This would all be fine and good if Level3 didn't make money from selling bandwidth. Comcast doesn't have to buy a connection from Level3; Level3 will give Comcast a link for free because they know they can turn around and charge their own customers for access to it. Comcast is really just cutting out the middleman here; and that scares Level3.
They could only cut out the middle man if they built their own global network; they don't have any fiber running to Europe or Asia or elsewhere. If there were no middle man, Comcast customers could only reach other Comcast customers.
But they are cutting out the middleman with respect to large traffic sources. Netflix won't be the only one to pay for an interconnect; AWS, Google and Facebook will likely follow suit shortly. Take that business away from the transit providers and it hurts.
But they cant cut out the middleman. Comcast doesnt have a direct connection to netflix or anywhere else on the internet.
I think Level 3 should straight up shut off their peering agreement with comcast and watch how all the last mile customers blame comcast for the issue, until such time as comcast stops playing games.
That assumes they blame Comcast. Maybe they blame Netflix for not working.
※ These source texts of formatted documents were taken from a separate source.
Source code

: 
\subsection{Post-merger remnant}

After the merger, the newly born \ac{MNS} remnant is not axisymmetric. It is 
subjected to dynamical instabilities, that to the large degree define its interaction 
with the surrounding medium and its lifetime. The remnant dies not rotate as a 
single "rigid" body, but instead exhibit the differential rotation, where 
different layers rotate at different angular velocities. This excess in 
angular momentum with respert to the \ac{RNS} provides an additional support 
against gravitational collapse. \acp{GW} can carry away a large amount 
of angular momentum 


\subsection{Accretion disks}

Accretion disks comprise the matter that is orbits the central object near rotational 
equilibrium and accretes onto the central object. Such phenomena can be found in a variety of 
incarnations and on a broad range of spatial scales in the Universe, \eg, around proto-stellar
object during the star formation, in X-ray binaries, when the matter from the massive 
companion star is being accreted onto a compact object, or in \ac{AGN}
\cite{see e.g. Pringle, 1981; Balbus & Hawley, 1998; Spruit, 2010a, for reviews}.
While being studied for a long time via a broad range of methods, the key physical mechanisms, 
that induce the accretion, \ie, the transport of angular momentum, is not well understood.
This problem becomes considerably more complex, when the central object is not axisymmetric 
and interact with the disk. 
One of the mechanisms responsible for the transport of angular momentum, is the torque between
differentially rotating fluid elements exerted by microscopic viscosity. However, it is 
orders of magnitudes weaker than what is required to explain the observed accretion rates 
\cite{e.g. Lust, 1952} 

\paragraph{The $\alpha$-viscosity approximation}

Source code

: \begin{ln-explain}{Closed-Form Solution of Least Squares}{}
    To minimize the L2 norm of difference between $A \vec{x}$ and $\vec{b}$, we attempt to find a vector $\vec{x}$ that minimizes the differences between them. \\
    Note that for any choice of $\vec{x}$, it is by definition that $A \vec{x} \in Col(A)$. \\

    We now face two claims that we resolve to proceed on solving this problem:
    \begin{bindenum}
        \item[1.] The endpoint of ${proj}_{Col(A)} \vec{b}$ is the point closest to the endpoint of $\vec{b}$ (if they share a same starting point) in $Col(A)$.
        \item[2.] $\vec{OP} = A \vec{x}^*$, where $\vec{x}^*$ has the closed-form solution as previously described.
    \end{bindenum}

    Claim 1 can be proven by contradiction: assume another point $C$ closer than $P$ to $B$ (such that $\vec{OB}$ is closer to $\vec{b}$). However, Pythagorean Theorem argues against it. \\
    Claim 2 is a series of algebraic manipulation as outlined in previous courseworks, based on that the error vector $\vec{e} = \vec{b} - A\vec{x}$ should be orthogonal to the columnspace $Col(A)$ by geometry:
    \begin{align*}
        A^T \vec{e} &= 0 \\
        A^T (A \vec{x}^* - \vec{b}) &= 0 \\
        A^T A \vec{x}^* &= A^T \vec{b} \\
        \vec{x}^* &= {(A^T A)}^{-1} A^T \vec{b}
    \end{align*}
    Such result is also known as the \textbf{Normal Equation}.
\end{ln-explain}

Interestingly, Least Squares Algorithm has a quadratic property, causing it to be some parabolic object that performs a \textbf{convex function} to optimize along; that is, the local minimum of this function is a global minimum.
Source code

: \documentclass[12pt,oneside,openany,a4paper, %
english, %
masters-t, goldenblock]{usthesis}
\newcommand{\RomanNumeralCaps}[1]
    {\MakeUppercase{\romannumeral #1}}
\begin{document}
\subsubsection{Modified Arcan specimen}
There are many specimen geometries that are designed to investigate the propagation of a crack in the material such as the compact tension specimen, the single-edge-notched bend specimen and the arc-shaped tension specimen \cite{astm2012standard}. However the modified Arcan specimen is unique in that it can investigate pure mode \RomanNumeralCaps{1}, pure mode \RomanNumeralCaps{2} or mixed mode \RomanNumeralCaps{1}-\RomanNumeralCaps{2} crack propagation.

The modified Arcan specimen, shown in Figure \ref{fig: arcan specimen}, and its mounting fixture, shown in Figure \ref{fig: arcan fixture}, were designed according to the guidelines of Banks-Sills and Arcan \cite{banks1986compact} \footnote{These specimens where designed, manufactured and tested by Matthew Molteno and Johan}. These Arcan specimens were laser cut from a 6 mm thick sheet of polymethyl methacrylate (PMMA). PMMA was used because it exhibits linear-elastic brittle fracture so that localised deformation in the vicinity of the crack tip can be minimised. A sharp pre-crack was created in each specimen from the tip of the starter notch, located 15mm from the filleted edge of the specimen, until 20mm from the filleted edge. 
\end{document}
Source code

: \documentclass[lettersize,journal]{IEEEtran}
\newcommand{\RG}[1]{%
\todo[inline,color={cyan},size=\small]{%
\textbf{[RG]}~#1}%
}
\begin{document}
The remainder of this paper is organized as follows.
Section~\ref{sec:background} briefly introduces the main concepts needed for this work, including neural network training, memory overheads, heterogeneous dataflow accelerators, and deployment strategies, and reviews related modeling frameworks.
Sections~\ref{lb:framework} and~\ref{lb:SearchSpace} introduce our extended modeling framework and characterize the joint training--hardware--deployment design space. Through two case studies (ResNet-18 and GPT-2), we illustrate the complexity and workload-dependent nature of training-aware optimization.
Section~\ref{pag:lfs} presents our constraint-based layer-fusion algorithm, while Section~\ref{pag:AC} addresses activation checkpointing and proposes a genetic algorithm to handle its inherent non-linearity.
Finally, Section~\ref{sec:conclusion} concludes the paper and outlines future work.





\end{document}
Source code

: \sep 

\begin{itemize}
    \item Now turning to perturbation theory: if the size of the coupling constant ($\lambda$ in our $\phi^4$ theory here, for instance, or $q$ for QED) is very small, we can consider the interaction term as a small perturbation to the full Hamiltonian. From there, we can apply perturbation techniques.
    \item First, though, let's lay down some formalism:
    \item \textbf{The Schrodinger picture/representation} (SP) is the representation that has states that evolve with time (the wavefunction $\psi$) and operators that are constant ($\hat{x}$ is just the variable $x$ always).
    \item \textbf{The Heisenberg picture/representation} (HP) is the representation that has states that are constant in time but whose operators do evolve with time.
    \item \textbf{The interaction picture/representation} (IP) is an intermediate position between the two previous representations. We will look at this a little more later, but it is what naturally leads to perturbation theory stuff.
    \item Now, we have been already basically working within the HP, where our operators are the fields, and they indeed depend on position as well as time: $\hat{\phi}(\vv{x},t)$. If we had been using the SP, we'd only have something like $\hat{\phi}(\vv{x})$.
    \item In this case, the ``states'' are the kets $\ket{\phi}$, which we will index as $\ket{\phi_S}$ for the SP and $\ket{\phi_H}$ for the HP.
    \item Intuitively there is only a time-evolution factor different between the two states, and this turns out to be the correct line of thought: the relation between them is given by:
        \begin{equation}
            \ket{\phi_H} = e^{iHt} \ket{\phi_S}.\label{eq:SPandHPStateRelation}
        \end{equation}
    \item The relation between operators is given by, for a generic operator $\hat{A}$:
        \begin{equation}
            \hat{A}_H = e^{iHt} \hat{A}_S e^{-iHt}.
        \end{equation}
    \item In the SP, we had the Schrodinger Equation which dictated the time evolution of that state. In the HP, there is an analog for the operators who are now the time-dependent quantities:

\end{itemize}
If you get to set the narrative such that one side or the other as the only ones who gain from the interconnection, this becomes trivial, but the hard facts are that both sides want the interconnection, but to try as hard to pretend that the other side is the more desperate one in the deal.
> All of their customers will still have to go through middlemen.
Not if they're watching Netflix. As I read the deal, Comcast and Netflix will be directly connected, so if you're a Comcast customer watching Netflix, your packets only traverse Comcast's and Netflix's networks; no third parties are involved.
But the Internet doesn't work that way: if Level3 shut off their peering with Comcast, Level3's customers would just find another transit provider and route around L3 because those companies are still in business to make money. They don't care about squabbles between Comcast and L3; they just want their monetized traffic to get delivered. The last-mile customers probably wouldn't even notice; but Level3's customers would likely be forced to pay more for transit from another company. But they would still pay.